US 'obsession' with force slammed by top Cannes director

May 23 1:53 PM US/Eastern

The United States has an "obsession" with power and is making mistakes in the way it pressures other countries to cooperate in its "war on terror", a leading Mexican director said at the Cannes film festival.

Alejandro Gonzalez Inarritu made the jabs during the presentation of his film, "Babel", which itself provides subtle criticism of the US.

"There is an obsession in the United States today... about, you know, showing the power but at the same time having the fear of the other," he said.

He claims that a sort of xenophobia has crept into US security policy in the wake of the September 11, 2001 attacks that targets not only Arabs and Muslims, but all foreigners -- including Mexican immigrants crossing the US border illegally.

"The border, what is happening, is terrible," he said. "The way they try to pretend that everybody is a terrorist."

Inarritu added that the problem was also being exported.

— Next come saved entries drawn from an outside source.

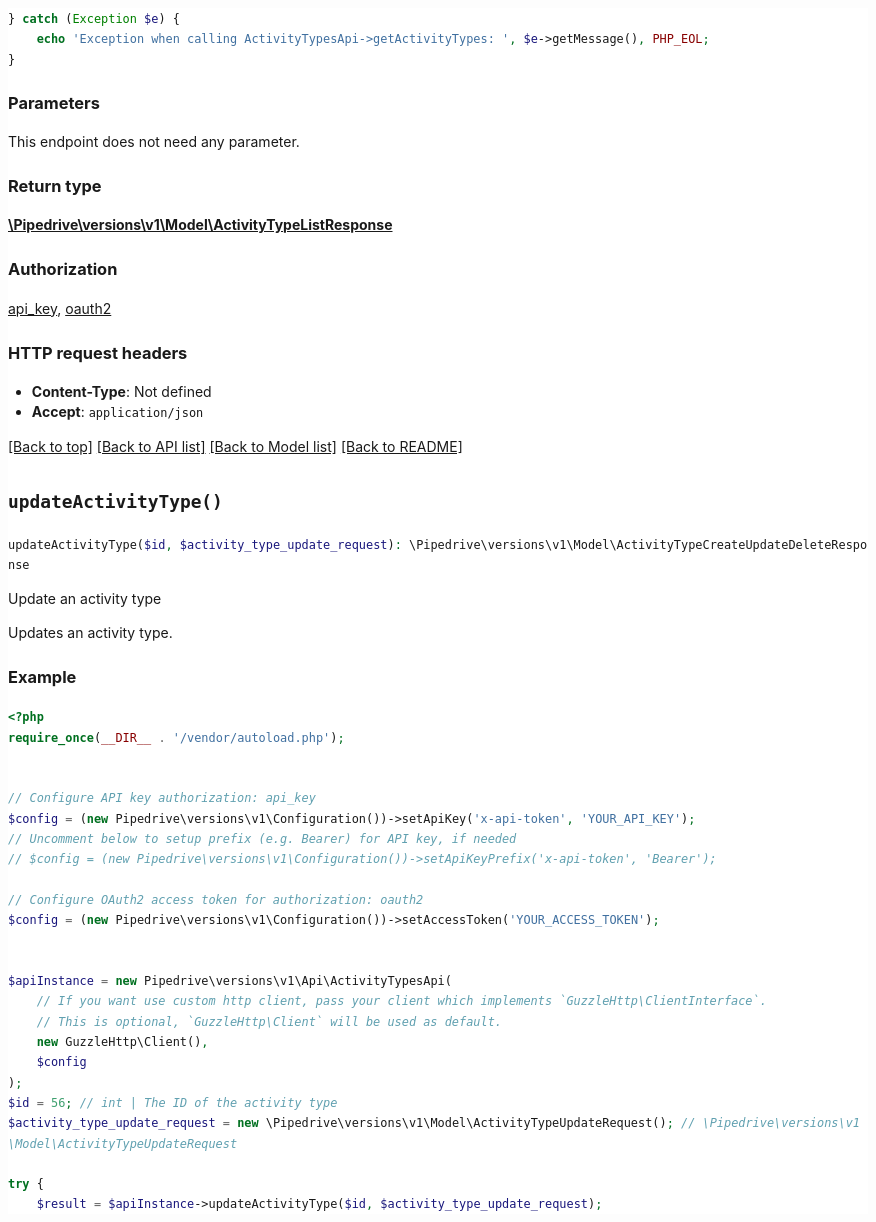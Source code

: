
 ```php
} catch (Exception $e) {
    echo 'Exception when calling ActivityTypesApi->getActivityTypes: ', $e->getMessage(), PHP_EOL;
}
```

### Parameters

This endpoint does not need any parameter.

### Return type

[**\Pipedrive\versions\v1\Model\ActivityTypeListResponse**](../Model/ActivityTypeListResponse.md)

### Authorization

[api_key](../README.md#api_key), [oauth2](../README.md#oauth2)

### HTTP request headers

- **Content-Type**: Not defined
- **Accept**: `application/json`

[[Back to top]](#) [[Back to API list]](../README.md#documentation-for-api-endpoints)
[[Back to Model list]](../README.md#documentation-for-models)
[[Back to README]](../README.md)

## `updateActivityType()`

```php
updateActivityType($id, $activity_type_update_request): \Pipedrive\versions\v1\Model\ActivityTypeCreateUpdateDeleteResponse
```

Update an activity type

Updates an activity type.

### Example

```php
<?php
require_once(__DIR__ . '/vendor/autoload.php');


// Configure API key authorization: api_key
$config = (new Pipedrive\versions\v1\Configuration())->setApiKey('x-api-token', 'YOUR_API_KEY');
// Uncomment below to setup prefix (e.g. Bearer) for API key, if needed
// $config = (new Pipedrive\versions\v1\Configuration())->setApiKeyPrefix('x-api-token', 'Bearer');

// Configure OAuth2 access token for authorization: oauth2
$config = (new Pipedrive\versions\v1\Configuration())->setAccessToken('YOUR_ACCESS_TOKEN');


$apiInstance = new Pipedrive\versions\v1\Api\ActivityTypesApi(
    // If you want use custom http client, pass your client which implements `GuzzleHttp\ClientInterface`.
    // This is optional, `GuzzleHttp\Client` will be used as default.
    new GuzzleHttp\Client(),
    $config
);
$id = 56; // int | The ID of the activity type
$activity_type_update_request = new \Pipedrive\versions\v1\Model\ActivityTypeUpdateRequest(); // \Pipedrive\versions\v1\Model\ActivityTypeUpdateRequest

try {
    $result = $apiInstance->updateActivityType($id, $activity_type_update_request);
```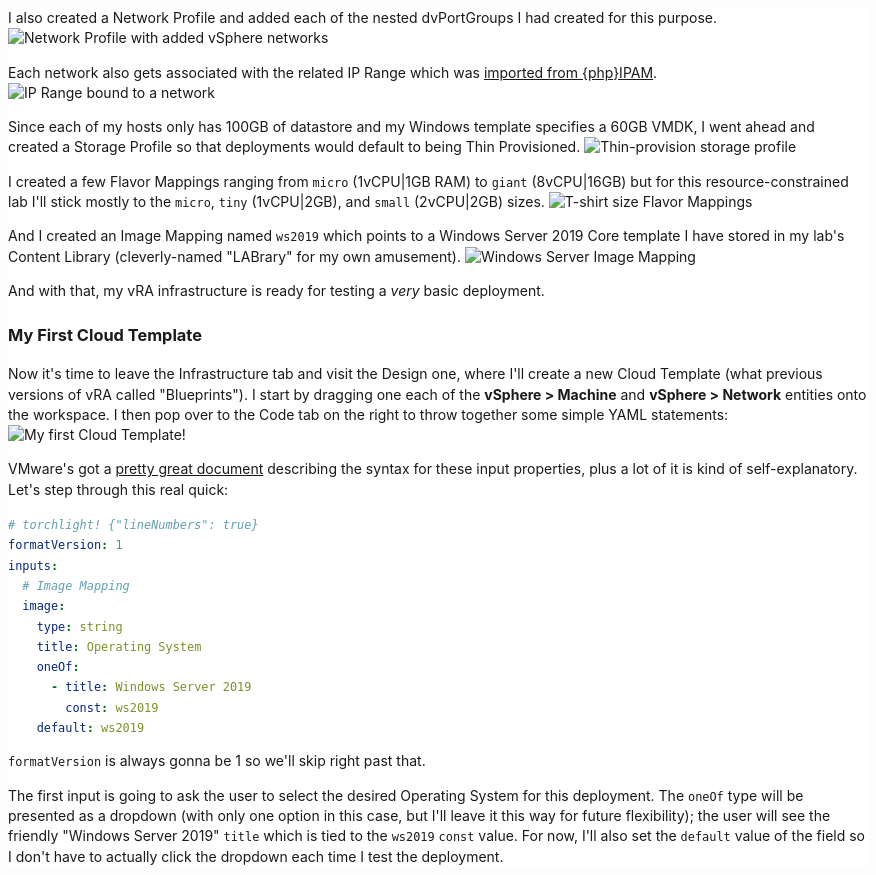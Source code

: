 I also created a Network Profile and added each of the nested dvPortGroups I had created for this purpose.
![Network Profile with added vSphere networks](LST4LisFl.png)

Each network also gets associated with the related IP Range which was [imported from {php}IPAM](/integrating-phpipam-with-vrealize-automation-8).
![IP Range bound to a network](AZsVThaRO.png)

Since each of my hosts only has 100GB of datastore and my Windows template specifies a 60GB VMDK, I went ahead and created a Storage Profile so that deployments would default to being Thin Provisioned.
![Thin-provision storage profile](3vQER.png)

I created a few Flavor Mappings ranging from `micro` (1vCPU|1GB RAM) to `giant` (8vCPU|16GB) but for this resource-constrained lab I'll stick mostly to the `micro`, `tiny` (1vCPU|2GB), and `small` (2vCPU|2GB) sizes.
![T-shirt size Flavor Mappings](lodJlc8Hp.png)

And I created an Image Mapping named `ws2019` which points to a Windows Server 2019 Core template I have stored in my lab's Content Library (cleverly-named "LABrary" for my own amusement).
![Windows Server Image Mapping](6k06ySON7.png)

And with that, my vRA infrastructure is ready for testing a *very* basic deployment.

### My First Cloud Template
Now it's time to leave the Infrastructure tab and visit the Design one, where I'll create a new Cloud Template (what previous versions of vRA called "Blueprints"). I start by dragging one each of the **vSphere > Machine** and **vSphere > Network** entities onto the workspace. I then pop over to the Code tab on the right to throw together some simple YAML statements:
![My first Cloud Template!](RtMljqM9x.png)

VMware's got a [pretty great document](https://docs.vmware.com/en/vRealize-Automation/8.3/Using-and-Managing-Cloud-Assembly/GUID-6BA1DA96-5C20-44BF-9C81-F8132B9B4872.html#list-of-input-properties-2) describing the syntax for these input properties, plus a lot of it is kind of self-explanatory. Let's step through this real quick:
```yaml
# torchlight! {"lineNumbers": true}
formatVersion: 1
inputs:
  # Image Mapping
  image:
    type: string
    title: Operating System
    oneOf:
      - title: Windows Server 2019
        const: ws2019
    default: ws2019
```
`formatVersion` is always gonna be 1 so we'll skip right past that.

The first input is going to ask the user to select the desired Operating System for this deployment. The `oneOf` type will be presented as a dropdown (with only one option in this case, but I'll leave it this way for future flexibility); the user will see the friendly "Windows Server 2019" `title` which is tied to the `ws2019` `const` value. For now, I'll also set the `default` value of the field so I don't have to actually click the dropdown each time I test the deployment.
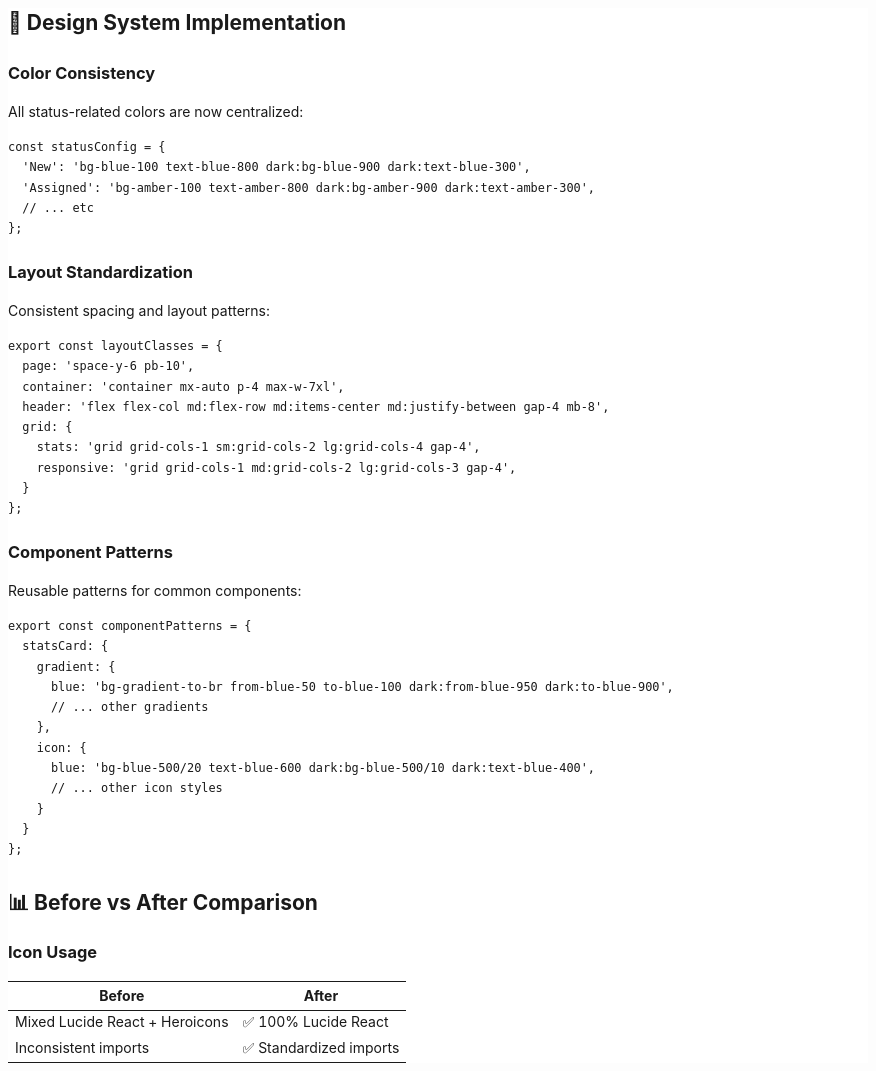 ## 🎨 Design System Implementation

### **Color Consistency**
All status-related colors are now centralized:
```tsx
const statusConfig = {
  'New': 'bg-blue-100 text-blue-800 dark:bg-blue-900 dark:text-blue-300',
  'Assigned': 'bg-amber-100 text-amber-800 dark:bg-amber-900 dark:text-amber-300',
  // ... etc
};
```

### **Layout Standardization**
Consistent spacing and layout patterns:
```tsx
export const layoutClasses = {
  page: 'space-y-6 pb-10',
  container: 'container mx-auto p-4 max-w-7xl',
  header: 'flex flex-col md:flex-row md:items-center md:justify-between gap-4 mb-8',
  grid: {
    stats: 'grid grid-cols-1 sm:grid-cols-2 lg:grid-cols-4 gap-4',
    responsive: 'grid grid-cols-1 md:grid-cols-2 lg:grid-cols-3 gap-4',
  }
};
```

### **Component Patterns**
Reusable patterns for common components:
```tsx
export const componentPatterns = {
  statsCard: {
    gradient: {
      blue: 'bg-gradient-to-br from-blue-50 to-blue-100 dark:from-blue-950 dark:to-blue-900',
      // ... other gradients
    },
    icon: {
      blue: 'bg-blue-500/20 text-blue-600 dark:bg-blue-500/10 dark:text-blue-400',
      // ... other icon styles
    }
  }
};
```

## 📊 Before vs After Comparison

### **Icon Usage**
| Before | After |
|--------|--------|
| Mixed Lucide React + Heroicons | ✅ 100% Lucide React |
| Inconsistent imports | ✅ Standardized imports |
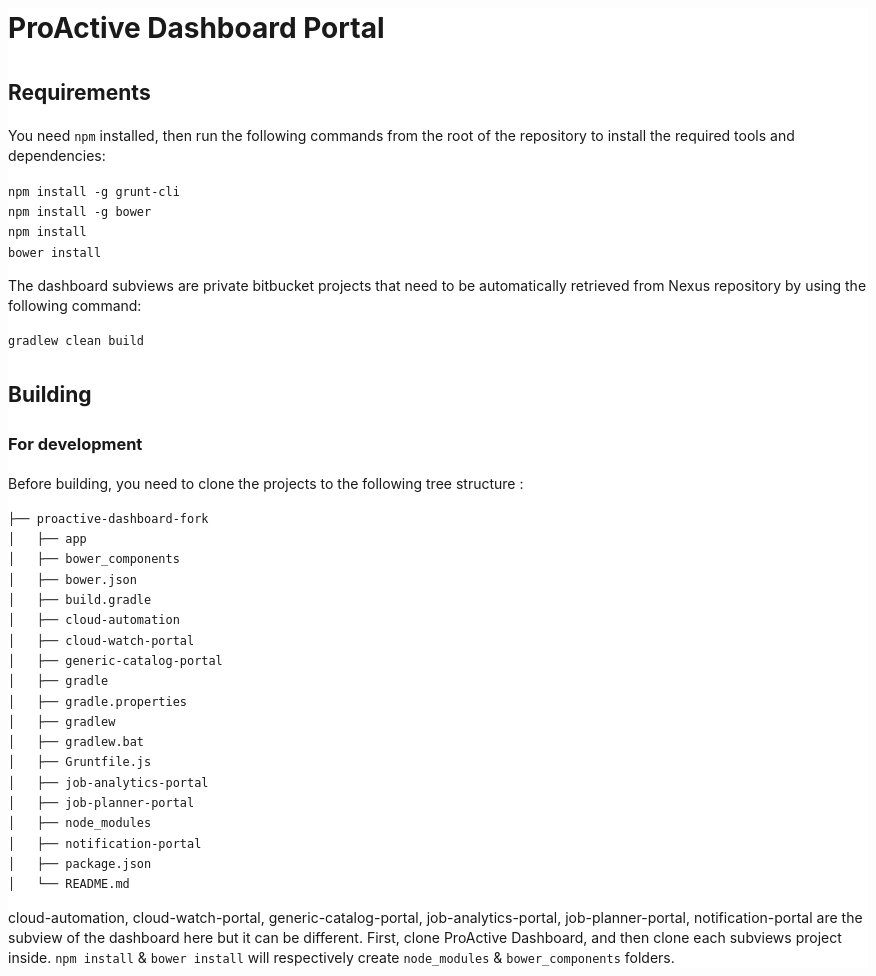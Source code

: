 # ProActive Dashboard Portal

## Requirements

You need `npm` installed, then run the following commands from the root of the repository to install the required tools and dependencies:
```
npm install -g grunt-cli
npm install -g bower
npm install
bower install
```

The dashboard subviews are private bitbucket projects that need to be automatically retrieved from Nexus repository by using the following command:
```
gradlew clean build
```

## Building


### For development

Before building, you need to clone the projects to the following tree structure :

```
├── proactive-dashboard-fork
│   ├── app
│   ├── bower_components
│   ├── bower.json
│   ├── build.gradle
│   ├── cloud-automation
│   ├── cloud-watch-portal
│   ├── generic-catalog-portal
│   ├── gradle
│   ├── gradle.properties
│   ├── gradlew
│   ├── gradlew.bat
│   ├── Gruntfile.js
│   ├── job-analytics-portal
│   ├── job-planner-portal
│   ├── node_modules
│   ├── notification-portal
│   ├── package.json
│   └── README.md
```

cloud-automation, cloud-watch-portal, generic-catalog-portal, job-analytics-portal, job-planner-portal, notification-portal are the subview of the dashboard here but it can be different.
First, clone ProActive Dashboard, and then clone each subviews project inside. `npm install` & `bower install` will respectively create `node_modules` & `bower_components` folders.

"The government of the United States is pressuring other countries to capture terrorists and sometimes they make big mistakes," he said.

"That is a very, very sad thing that is happening all around the world, using political pressure or econonomical pressure to make people act like that."


The themes of fearing people who are different and how miscommunication can cause difficult situations are central to his film, which contains three interwoven stories.

One concerns the internalised anguish of a mute girl in Japan, but the other two hold clues to Inarritu's perception of the US.

One of the two recounts the experience of a US couple, played by Brad Pitt and Cate Blanchett, who are victims of an irresponsible act by a small boy in the Moroccan desert that rapidly becomes a full-blown "terrorist act" in US reports.

The other, close to Inarritu's heart, is about a Mexican woman who comes up against the inflexibility and heartlessness of US authorities when she illegally crosses the US-Mexican border with the two children of her American employer.

The movie was so well received at its screenings Tuesday that critics counted it among the frontrunners for the Cannes festival's Palme d'Or award to be given out on Sunday.